The idea of killing off a major character to give the Yuuzhan Vong threat a real sense of danger after countless books where the main characters were seemingly invincible, something that is even mentioned in the book as Han looks back at their time together and the countless adventures they had been on and survived.
George Lucas himself had a hand in the choice, vetoing Han, Luke, Leia and the Droids as the potential victims but finally agreeing on Chewbacca, who at the end of the day, in the literary sense is an obvious choice when it comes to dialogue, how many ways can you describe Chewie vocalising without being repetitive or just forgetting about him in the background to avoid mention him growling/roaring/bellowing for the umpteenth time.

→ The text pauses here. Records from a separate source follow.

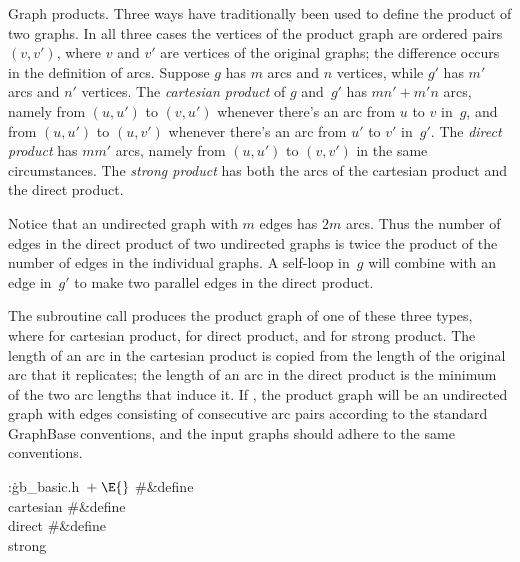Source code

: Graph products. Three ways have traditionally been used to define the
product of two graphs. In all three cases the vertices of the product graph
are ordered pairs $(v,v')$, where $v$ and $v'$ are vertices of the original
graphs; the difference occurs in the definition of arcs. Suppose $g$ has
$m$ arcs and $n$ vertices, while $g'$ has $m'$ arcs and $n'$ vertices. The
{\sl cartesian product\/} of $g$ and~$g'$ has $mn'+m'n$ arcs, namely from
$(u,u')$ to $(v,u')$ whenever there's an arc from $u$ to $v$ in~$g$, and from
$(u,u')$ to $(u,v')$ whenever there's an arc from $u'$ to $v'$ in~$g'$.
The {\sl direct product\/} has $mm'$ arcs, namely from $(u,u')$ to
$(v,v')$ in the same circumstances. The {\sl strong product\/}
has both the arcs of the cartesian product and the direct product.

Notice that an undirected graph with $m$ edges has $2m$ arcs. Thus the
number of edges in the direct product of two undirected graphs is
twice the product of the number of edges in the individual graphs.
A self-loop in~$g$ will combine with an edge in~$g'$ to make
two parallel edges in the direct product.

The subroutine call 
produces the product
graph of one of these three types, where  for cartesian
product,
 for direct product, and  for
strong product.
The length of an arc in the cartesian product is copied from the length
of the original arc that it replicates; the length of an arc in the direct
product is the minimum of the two arc lengths that induce it. If ,
the product graph will be an undirected graph with edges consisting
of consecutive arc pairs according to the standard GraphBase conventions,
and the input graphs should adhere to  the same conventions.

\Y\B\4:\.{gb\_basic.h\,}\X${}\mathrel+\E{}$\6
\8\#\&{define} \\{cartesian}\5\6
\8\#\&{define} \\{direct}\5\6
\8\#\&{define} \\{strong}\5\par
\fi

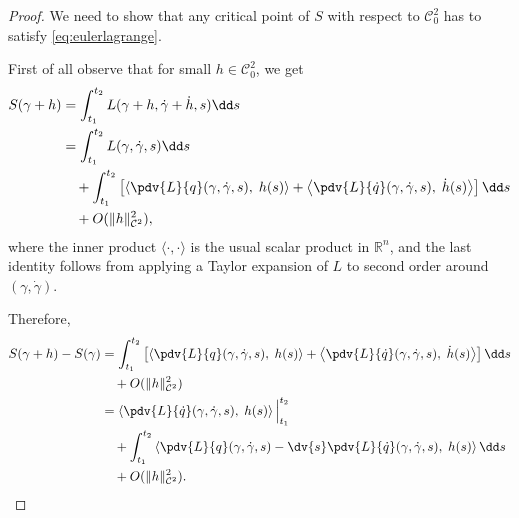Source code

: \documentclass[english,fontsize=11pt,paper=b5]{scrbook}
\theoremstyle{definition}
\begin{document}
  \begin{proof}
    We need to show that any critical point of $S$ with respect to $\mathcal{C}^2_0$ has to satisfy \eqref{eq:eulerlagrange}.

    First of all observe that for small $h\in \mathcal{C}^2_0$, we get
    \begin{align}
      S(\gamma + h) &= \int_{t_1}^{t_2} L(\gamma + h, \dot \gamma + \dot h, s) \dd s \\
                    &= \int_{t_1}^{t_2} %
                    L(\gamma, \dot \gamma, s) \dd s \\
                    &\quad + \int_{t_1}^{t_2} \left[
                      \left\langle
                        \pdv{L}{q}(\gamma, \dot \gamma, s),\;
                        h(s)
                      \right\rangle
                      + \left\langle
                        \pdv{L}{\dot q}(\gamma, \dot \gamma, s),\;
                        \dot h(s)
                      \right\rangle
                    \right] \dd s \\
                    &\quad + O(\|h\|^2_{\mathcal{C}^2}),
    \end{align}
    where the inner product $\langle\cdot,\cdot\rangle$ is the usual scalar product in $\mathbb{R}^n$, and the last identity follows from applying a Taylor expansion of $L$ to second order around $(\gamma, \dot \gamma)$.

    Therefore,
    \begin{align}
      S(\gamma+h) - S(\gamma) &= \int_{t_1}^{t_2} \left[
        \left\langle\pdv{L}{q}(\gamma, \dot \gamma, s),\; h(s)\right\rangle
        + \left\langle\pdv{L}{\dot q}(\gamma, \dot \gamma, s),\; \dot h(s)\right\rangle
      \right] \dd s\\
                              &\quad + O(\|h\|^2_{\mathcal{C}^2})\\
                              &= \left\langle\pdv{L}{\dot q}(\gamma, \dot \gamma, s),\; h(s)\right\rangle \Big|_{t_1}^{t_2} \\
                              &\quad + \int_{t_1}^{t_2} \left\langle
                                \pdv{L}{q}(\gamma, \dot \gamma, s)
                                - \dv{s}\pdv{L}{\dot q}(\gamma, \dot \gamma, s)
                              ,\; h(s)\right\rangle \dd s\\
                              &\quad + O(\|h\|^2_{\mathcal{C}^2}).
      \end{align}


\end{proof}
\end{document}
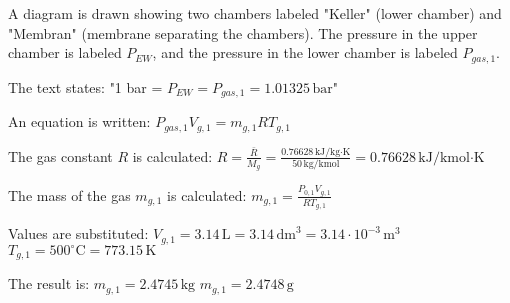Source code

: A diagram is drawn showing two chambers labeled "Keller" (lower chamber) and "Membran" (membrane separating the chambers). The pressure in the upper chamber is labeled \( P_{EW} \), and the pressure in the lower chamber is labeled \( P_{gas,1} \).  

The text states:  
"1 bar = \( P_{EW} = P_{gas,1} = 1.01325 \, \text{bar} \)"  

An equation is written:  
\( P_{gas,1} V_{g,1} = m_{g,1} R T_{g,1} \)  

The gas constant \( R \) is calculated:  
\( R = \frac{\bar{R}}{M_g} = \frac{0.76628 \, \text{kJ}/\text{kg·K}}{50 \, \text{kg/kmol}} = 0.76628 \, \text{kJ}/\text{kmol·K} \)  

The mass of the gas \( m_{g,1} \) is calculated:  
\( m_{g,1} = \frac{P_{0,1} V_{g,1}}{R T_{g,1}} \)  

Values are substituted:  
\( V_{g,1} = 3.14 \, \text{L} = 3.14 \, \text{dm}^3 = 3.14 \cdot 10^{-3} \, \text{m}^3 \)  
\( T_{g,1} = 500^\circ \text{C} = 773.15 \, \text{K} \)  

The result is:  
\( m_{g,1} = 2.4745 \, \text{kg} \)  
\( m_{g,1} = 2.4748 \, \text{g} \)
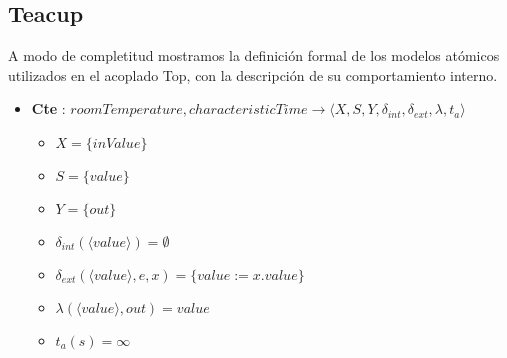 \subsection{Teacup}
A modo de completitud mostramos la definición formal de los modelos atómicos 
utilizados en el acoplado Top, con la descripción de su comportamiento interno.
\begin{itemize}
	
	\item \textbf{Cte} : $ roomTemperature, characteristicTime \rightarrow \langle X, S, Y, \delta_{int}, \delta_{ext}, \lambda, t_{a} \rangle$ \newline
	\begin{itemize}
		\item $ X = \{ inValue \} $ \newline
		\item $ S = \{ value \} $ \newline
		\item $ Y = \{ out \} $ \newline
		\item $ \delta_{int}(\langle value \rangle) = \emptyset $ \newline
		\item $ \delta_{ext} (\langle value \rangle, e, x)= \{ value := x.value \} $ \newline
		\item $ \lambda(\langle value \rangle, out) = value $ \newline
		\item $ t_{a}(s) = \infty $ 
	\end{itemize}
	

\end{itemize}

I won’t lie though, reading his death and the emotional aftermath in this novel does tug on the old heartstrings, Salvatore wrote his death in such a way that gives him a fitting send off, but at the same time he doesn’t linger on the moment, it’s almost a blink-and-you-miss it sentence that takes a couple of re-reads to really hit you.
What I loved about it (a comment on the structure, not the death) was that it happened about two-thirds of the way through the book which gave us time to feels the pain that Han goes through and his reaction to Anakin, who essentially saved their lives and the lives of the refugees on board the Falcon at the time. Han is distraught, angry, sad and in a state of shock, he spends the rest of the book frantically trying to make sure no one else is killed, and when Anakin has to jump blindly into Hyperspace it almost drives him over the edge (Anakin is fine by the way). It’s a side of Han that we never get to see in the films which makes it very interesting to read and I look forward to delving more into Han’s character as the series progresses.
Overall, this is a fun book and a great start to the series. I enjoyed going back to it more than I thought I would when I decided to do the New Jedi Order re-read (a year ago but only getting to it now). I’m really looking forward to reading the next in the series.